Don’t drink beer? Other sugary foods found in your kitchen work too. Try a scooped out half orange, grapefruit or melon skin. 

Garlic Spray 

Garlic’s pungent unique flavour and aroma is a natural repellent to many unwanted garden pests such as mosquitos, aphids, and slugs. 

To make basic garlic spray, puree two whole garlic bulbs in a blender with a small amount of water. Let the mixture sit overnight before straining the mixture into a quart jar. Add one teaspoon of mild liquid dish soap and fill the rest of the jar with water. 

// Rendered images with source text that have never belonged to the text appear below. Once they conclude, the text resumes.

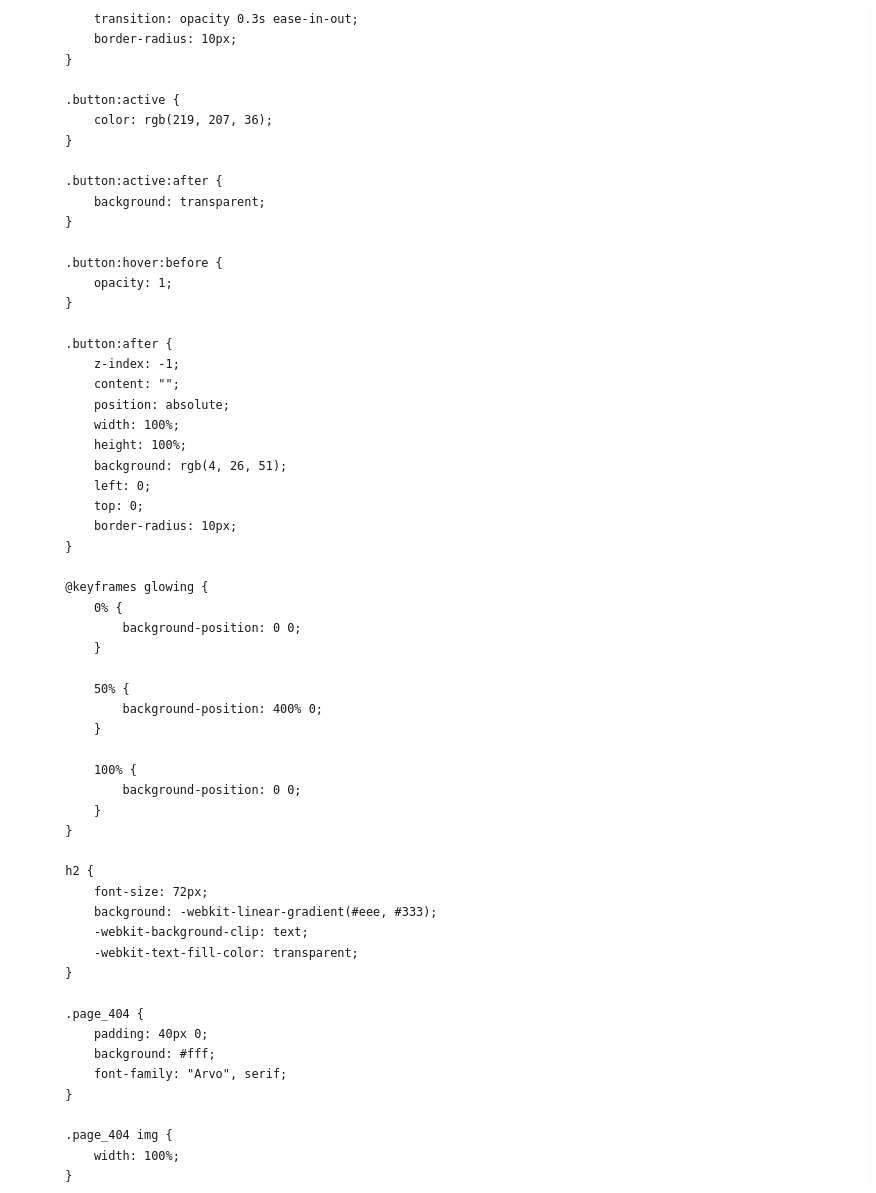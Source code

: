                 transition: opacity 0.3s ease-in-out;
                border-radius: 10px;
            }

            .button:active {
                color: rgb(219, 207, 36);
            }

            .button:active:after {
                background: transparent;
            }

            .button:hover:before {
                opacity: 1;
            }

            .button:after {
                z-index: -1;
                content: "";
                position: absolute;
                width: 100%;
                height: 100%;
                background: rgb(4, 26, 51);
                left: 0;
                top: 0;
                border-radius: 10px;
            }

            @keyframes glowing {
                0% {
                    background-position: 0 0;
                }

                50% {
                    background-position: 400% 0;
                }

                100% {
                    background-position: 0 0;
                }
            }

            h2 {
                font-size: 72px;
                background: -webkit-linear-gradient(#eee, #333);
                -webkit-background-clip: text;
                -webkit-text-fill-color: transparent;
            }

            .page_404 {
                padding: 40px 0;
                background: #fff;
                font-family: "Arvo", serif;
            }

            .page_404 img {
                width: 100%;
            }
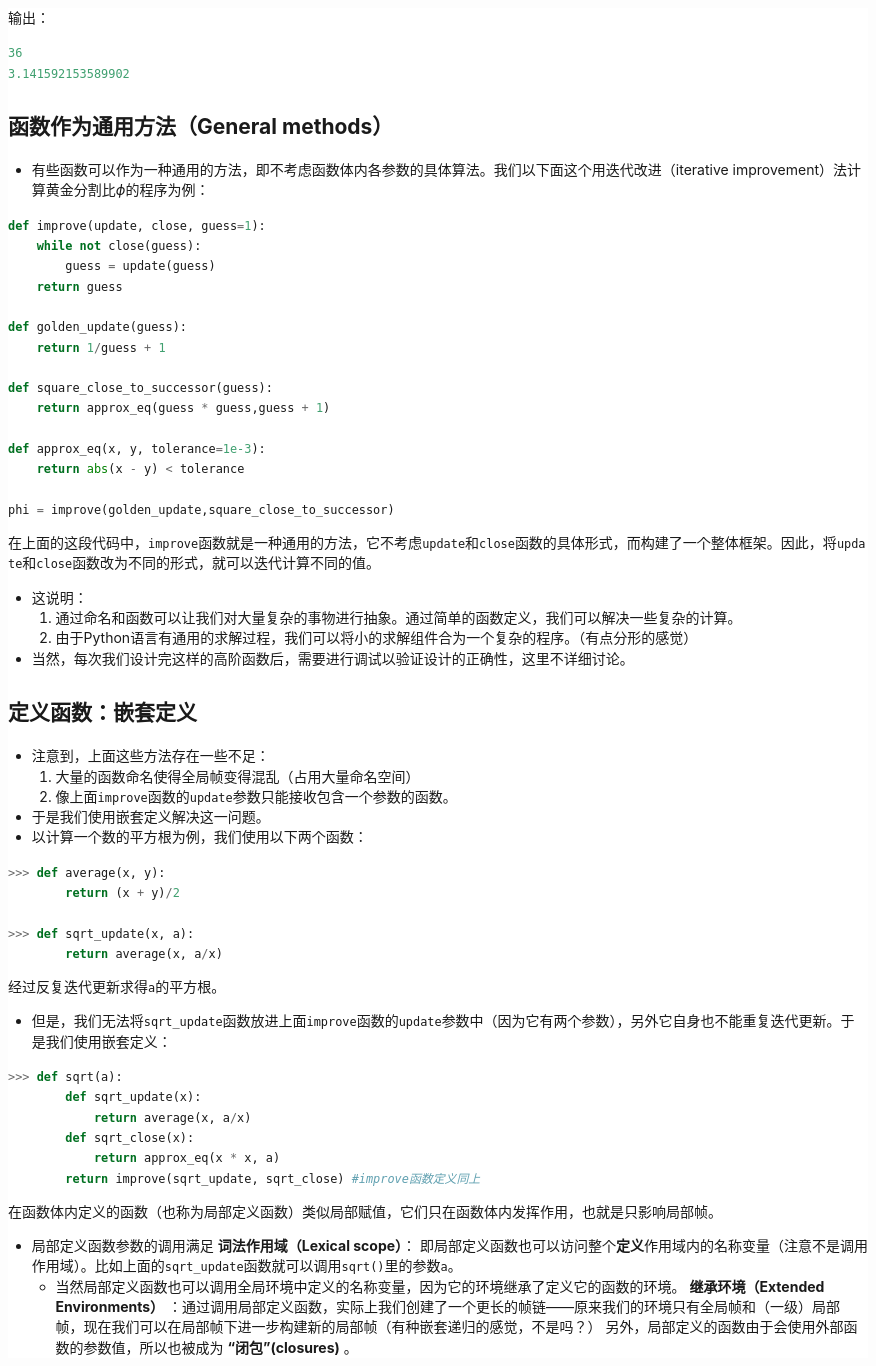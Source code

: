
 ```python
```
输出：
```python
36
3.141592153589902
```
## 函数作为通用方法（General methods）
+ 有些函数可以作为一种通用的方法，即不考虑函数体内各参数的具体算法。我们以下面这个用迭代改进（iterative improvement）法计算黄金分割比$\phi$的程序为例：
```python
def improve(update, close, guess=1):
    while not close(guess):
        guess = update(guess)
    return guess

def golden_update(guess):
    return 1/guess + 1

def square_close_to_successor(guess):
    return approx_eq(guess * guess,guess + 1)

def approx_eq(x, y, tolerance=1e-3):
    return abs(x - y) < tolerance

phi = improve(golden_update,square_close_to_successor)
```
在上面的这段代码中，`improve`函数就是一种通用的方法，它不考虑`update`和`close`函数的具体形式，而构建了一个整体框架。因此，将`update`和`close`函数改为不同的形式，就可以迭代计算不同的值。
+ 这说明：
  1. 通过命名和函数可以让我们对大量复杂的事物进行抽象。通过简单的函数定义，我们可以解决一些复杂的计算。
  2. 由于Python语言有通用的求解过程，我们可以将小的求解组件合为一个复杂的程序。（有点分形的感觉）
+ 当然，每次我们设计完这样的高阶函数后，需要进行调试以验证设计的正确性，这里不详细讨论。
## 定义函数：嵌套定义
+ 注意到，上面这些方法存在一些不足：
  1. 大量的函数命名使得全局帧变得混乱（占用大量命名空间）
  2. 像上面`improve`函数的`update`参数只能接收包含一个参数的函数。
+ 于是我们使用嵌套定义解决这一问题。
+ 以计算一个数的平方根为例，我们使用以下两个函数：
```python
>>> def average(x, y):
        return (x + y)/2

>>> def sqrt_update(x, a):
        return average(x, a/x)
```
经过反复迭代更新求得`a`的平方根。
+ 但是，我们无法将`sqrt_update`函数放进上面`improve`函数的`update`参数中（因为它有两个参数），另外它自身也不能重复迭代更新。于是我们使用嵌套定义：
```python
>>> def sqrt(a):
        def sqrt_update(x):
            return average(x, a/x)
        def sqrt_close(x):
            return approx_eq(x * x, a)
        return improve(sqrt_update, sqrt_close) #improve函数定义同上
```
在函数体内定义的函数（也称为局部定义函数）类似局部赋值，它们只在函数体内发挥作用，也就是只影响局部帧。
+ 局部定义函数参数的调用满足 **词法作用域（Lexical scope）**： 即局部定义函数也可以访问整个**定义**作用域内的名称变量（注意不是调用作用域）。比如上面的`sqrt_update`函数就可以调用`sqrt()`里的参数`a`。
  + 当然局部定义函数也可以调用全局环境中定义的名称变量，因为它的环境继承了定义它的函数的环境。
**继承环境（Extended Environments）** ：通过调用局部定义函数，实际上我们创建了一个更长的帧链——原来我们的环境只有全局帧和（一级）局部帧，现在我们可以在局部帧下进一步构建新的局部帧（有种嵌套递归的感觉，不是吗？）
另外，局部定义的函数由于会使用外部函数的参数值，所以也被成为 **“闭包”(closures)** 。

This mixture is now ready to be used with one quart of water. Spritz plants in the evening, holding the spray about 15-30 cm away from the foliage and cover both sides of the leaves with an even coating of the garlic spray. Reapply every few days, after any rainfall or once a week as a deterrent. 

Ground Coffee 

Recycled coffee grounds are full of nitrogen, giving your soil and plant a nutritional wake-up call. Not only is it a wonderful fertiliser, but ground coffee is also a natural pesticide, helping to deter many pests like snails, slugs and ants. It may not fully eliminate the pests, but the rough texture acts as a barrier to stop them from reaching your vulnerable crops. 

To keep the bugs away, keep some grounds back from your morning brew. Simply take a generous handful of the recycled coffee grounds and sprinkle around your plant and on the soil.